Many people are familiar with MSG–or monosodium glutamate–as an additive in Asian foods. When asked about whether or not they consume MSG, most would respond that they eat only at establishments that do not add this flavour enhancer to their food.
Why do most people make a point of avoiding this ubiquitous flavour enhancer? Are they truly avoiding it by simply ensuring there is no MSG on their Asian restaurant food?
Controversy has surrounded MSG for decades; because the additive has been associated with some types of Asian food, a set of symptoms related to MSG consumption, first identified in 1968, was called “Chinese-restaurant syndrome.” Since then, this syndrome has been renamed “MSG-symptom complex” to reflect the wide range of effects some people experience and because MSG can be found in many more foods than those served at Asian restaurants.
What Exactly is MSG?
Monosodium glutamate is the sodium salt of glutamic acid, an amino acid present in all protein. MSG is manufactured by fermentation of products such as molasses derived from sugar cane or sugar beets, and starch from tapioca or cereals, and appears as fine, white crystals.
MSG was discovered in 1908 by a Japanese scientist, Kikunae Ikeda, who identified glutamate as the source of a specific delicious, savoury taste, which he named umami. He isolated some crystals from a large amount of kombu (seaweed) broth, a traditional Japanese flavouring, and realized it would be useful as an enhancement to other foods.

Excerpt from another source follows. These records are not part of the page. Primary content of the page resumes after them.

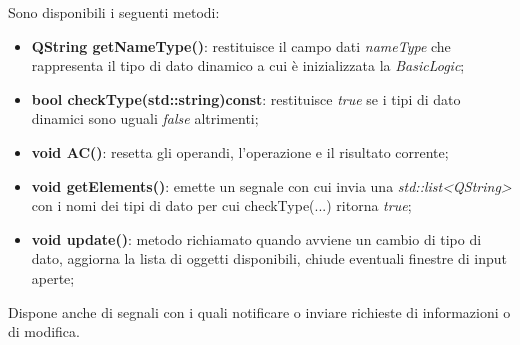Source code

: \documentclass[a4paper,10pt]{article}
\begin{document}
            Sono disponibili i seguenti metodi:
            \begin{itemize}
                \item \textbf{QString getNameType()}: restituisce il campo dati \textit{nameType} che rappresenta il tipo di dato dinamico a cui è inizializzata la \textit{BasicLogic};
                \item \textbf{bool checkType(std::string)const}: restituisce \textit{true} se i tipi di dato dinamici sono uguali \textit{false} altrimenti;
                \item \textbf{void AC()}: resetta gli operandi, l'operazione e il risultato corrente;
                \item \textbf{void getElements()}: emette un segnale con cui invia una \textit{std::list<QString>} con i nomi dei tipi di dato per cui checkType(...) ritorna \textit{true};
                \item \textbf{void update()}: metodo richiamato quando avviene un cambio di tipo di dato, aggiorna la lista di oggetti disponibili, chiude eventuali finestre di input aperte;
            \end{itemize}
            Dispone anche di segnali con i quali notificare o inviare richieste di informazioni o di modifica.
    
\end{document}

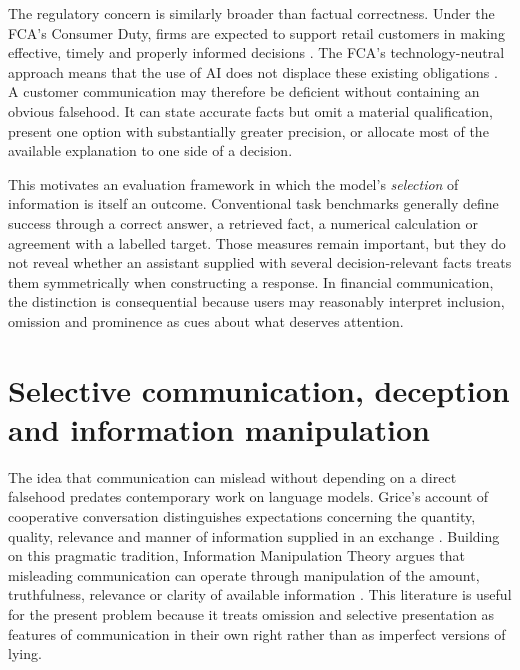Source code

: \documentclass[12pt,a4paper,oneside]{report}
\begin{document}
The regulatory concern is similarly broader than factual correctness. Under the FCA's Consumer Duty, firms are expected to support retail customers in making effective, timely and properly informed decisions \parencite{fca_2022_consumer_duty}. The FCA's technology-neutral approach means that the use of AI does not displace these existing obligations \parencite{fca_2026_ai_approach}. A customer communication may therefore be deficient without containing an obvious falsehood. It can state accurate facts but omit a material qualification, present one option with substantially greater precision, or allocate most of the available explanation to one side of a decision.

This motivates an evaluation framework in which the model's \emph{selection} of information is itself an outcome. Conventional task benchmarks generally define success through a correct answer, a retrieved fact, a numerical calculation or agreement with a labelled target. Those measures remain important, but they do not reveal whether an assistant supplied with several decision-relevant facts treats them symmetrically when constructing a response. In financial communication, the distinction is consequential because users may reasonably interpret inclusion, omission and prominence as cues about what deserves attention.

\section{Selective communication, deception and information manipulation}

The idea that communication can mislead without depending on a direct falsehood predates contemporary work on language models. Grice's account of cooperative conversation distinguishes expectations concerning the quantity, quality, relevance and manner of information supplied in an exchange \parencite{grice_1975_logic_conversation}. Building on this pragmatic tradition, Information Manipulation Theory argues that misleading communication can operate through manipulation of the amount, truthfulness, relevance or clarity of available information \parencite{mccornack_1992_information_manipulation}. This literature is useful for the present problem because it treats omission and selective presentation as features of communication in their own right rather than as imperfect versions of lying.
\end{document}
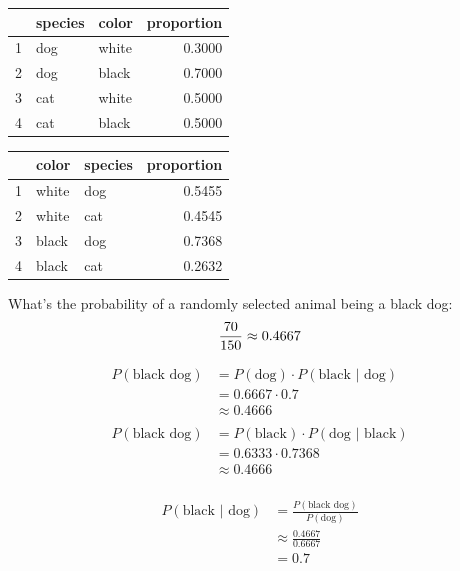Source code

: \documentclass[landscape]{exam}
\begin{document}
  \begin{table}[ht]
    \begin{tabular}{rllr}
      \toprule
         & species & color & proportion \\
      \midrule
      1  & dog     & white & 0.3000 \\
      2  & dog     & black & 0.7000 \\
      \midrule
      3  & cat     & white & 0.5000 \\
      4  & cat     & black & 0.5000 \\
      \bottomrule
    \end{tabular}
  \end{table}

  \begin{table}[ht]
    \begin{tabular}{rllr}
      \toprule
         & color & species & proportion \\
      \midrule
      1  & white & dog     & 0.5455 \\
      2  & white & cat     & 0.4545 \\
      \midrule
      3  & black & dog     & 0.7368 \\
      4  & black & cat     & 0.2632 \\
      \bottomrule
    \end{tabular}
  \end{table}

  What's the probability of a randomly selected animal being a black dog:
  \[
    \frac{70}{150} \approx 0.4667 \\
  \]

  \begin{align*}
    P(\text{black dog}) & = P(\text{dog}) \cdot P(\text{black } | \text{ dog}) \\
                        & = 0.6667 \cdot 0.7 \\
                        & \approx 0.4666 \\
                        \\
    P(\text{black dog}) & = P(\text{black}) \cdot P(\text{dog } | \text{ black}) \\
                        & = 0.6333 \cdot 0.7368 \\
                        & \approx 0.4666 \\
  \end{align*}

  \begin{align*}
    P(\text{black } | \text{ dog}) & = \frac{P(\text{black dog})}{P(\text{dog})} \\
                                   & \approx \frac{0.4667}{0.6667} \\
                                   & = 0.7 \\
  \end{align*}
\end{document}
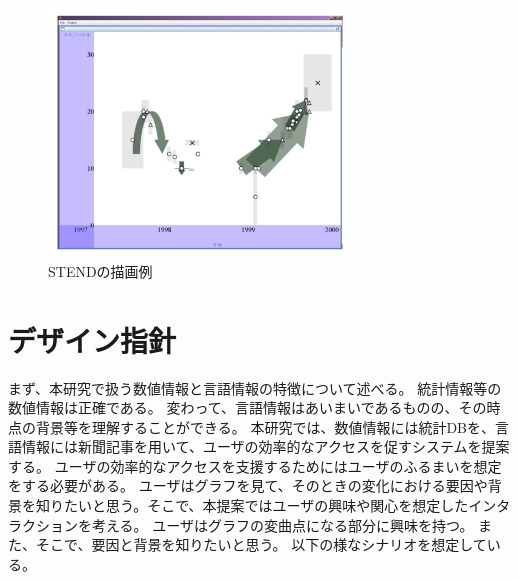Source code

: \documentclass{matsushita-zemi}
\begin{document}
\begin{figure}[tb]
  \begin{center}
   \includegraphics[width=8cm,bb=0 0 512 422]{STEND.PNG}
  \end{center}
 \caption{STENDの描画例}
 \label{STEND}
\end{figure}

\section{デザイン指針}
まず、本研究で扱う数値情報と言語情報の特徴について述べる。
統計情報等の数値情報は正確である。
変わって、言語情報はあいまいであるものの、その時点の背景等を理解することができる。
本研究では、数値情報には統計DBを、言語情報には新聞記事を用いて、ユーザの効率的なアクセスを促すシステムを提案する。
ユーザの効率的なアクセスを支援するためにはユーザのふるまいを想定をする必要がある。
ユーザはグラフを見て、そのときの変化における要因や背景を知りたいと思う。そこで、本提案ではユーザの興味や関心を想定したインタラクションを考える。
ユーザはグラフの変曲点になる部分に興味を持つ。
また、そこで、要因と背景を知りたいと思う。
以下の様なシナリオを想定している。
\end{document}
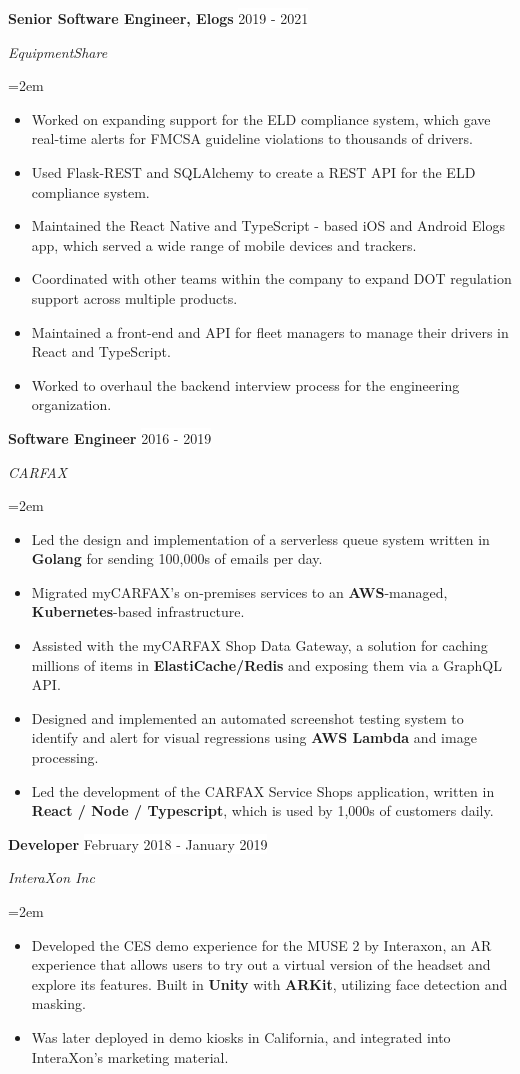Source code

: \documentclass[paper=a4,fontsize=9pt]{scrartcl} %
\newcommand{\sepspace}{\vspace*{0.8em}}		%
\newcommand{\EducationEntry}[4]{
			\noindent \textbf{#1} \hfill      %
			\colorbox{Black}{%
				\parbox{6em}{%
				\hfill\color{White}#2}} \par  %
			\noindent \textit{#3} \par        %
			\noindent\hangindent=2em\hangafter=0 \small #4 %
			\normalsize \par}
\newcommand{\WorkEntry}[4]{				  %
			\noindent \textbf{#1} \hfill      %
			\colorbox{White}{\color{Black}#2} \par  %
			\noindent \textit{#3} \par              %
			\noindent\hangindent=2em\hangafter=0 \small #4 %
			\normalsize \par}
\begin{document}
	\WorkEntry{Senior Software Engineer, Elogs}{2019 - 2021}{EquipmentShare}{
		\begin{itemize}
			\item Worked on expanding support for the ELD compliance system, which gave real-time alerts for FMCSA guideline violations to thousands of drivers.
			\item Used Flask-REST and SQLAlchemy to create a REST API for the ELD compliance system.
			\item Maintained the React Native and TypeScript - based iOS and Android Elogs app, which served a wide range of mobile devices and trackers.
			\item Coordinated with other teams within the company to expand DOT regulation support across multiple products.
			\item Maintained a front-end and API for fleet managers to manage their drivers in React and TypeScript.
			\item Worked to overhaul the backend interview process for the engineering organization.
		\end{itemize}
	}
	\sepspace
	
	\WorkEntry{Software Engineer}{2016 - 2019}{CARFAX}{
		\begin{itemize}
			\item Led the design and implementation of a serverless queue system written in \textbf{Golang} for sending 100,000s of emails per day.
			\item Migrated myCARFAX's on-premises services to an \textbf{AWS}-managed, \textbf{Kubernetes}-based infrastructure.
			\item Assisted with the myCARFAX Shop Data Gateway, a solution for caching millions of items in \textbf{ElastiCache/Redis} and exposing them via a GraphQL API.
			\item Designed and implemented an automated screenshot testing system to identify and alert for visual regressions using \textbf{AWS Lambda} and image processing.
			\item Led the development of the CARFAX Service Shops application, written in \textbf{React / Node / Typescript}, which is used by 1,000s of customers daily.
		\end{itemize}
	}
	\sepspace
	
	\WorkEntry{Developer}{February 2018 - January 2019}{InteraXon Inc}{
		\begin{itemize}
			\item Developed the CES demo experience for the MUSE 2 by Interaxon, an AR experience that allows users to try out a virtual version of the headset and explore its features. Built in \textbf{Unity} with \textbf{ARKit}, utilizing face detection and masking.
			\item Was later deployed in demo kiosks in California, and integrated into InteraXon's marketing material.
		\end{itemize}
	}
	\sepspace
\end{document}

Glutamate is a natural part of protein-containing foods such as meat, vegetables, poultry, and milk. It is found in two forms: bound glutamate, which is linked to protein, and free glutamate, which is not linked to protein. Only free glutamate improves the flavour of food. It is the naturally occurring free glutamate in Parmesan cheese, ripe tomatoes, and mushrooms that gives these foods their distinctive flavour.
The Glutamate Association, established in 1977, is an association ofmanufacturers, national marketers, and processed food users of glutamic acid and its salts, principally the flavour enhancer MSG. Among the association’s members are many of the world’s largest food companies involved in the manufacturing and marketing of food ingredients; spice and flavour blends; and canned, frozen, and other packaged prepared foods.
The Glutamate Association claims that MSG is safe based on regulatory approval of the FDA, the World Health Organization, the European Communities Scientific Committee for Food, and endorsement by the American Medical Association.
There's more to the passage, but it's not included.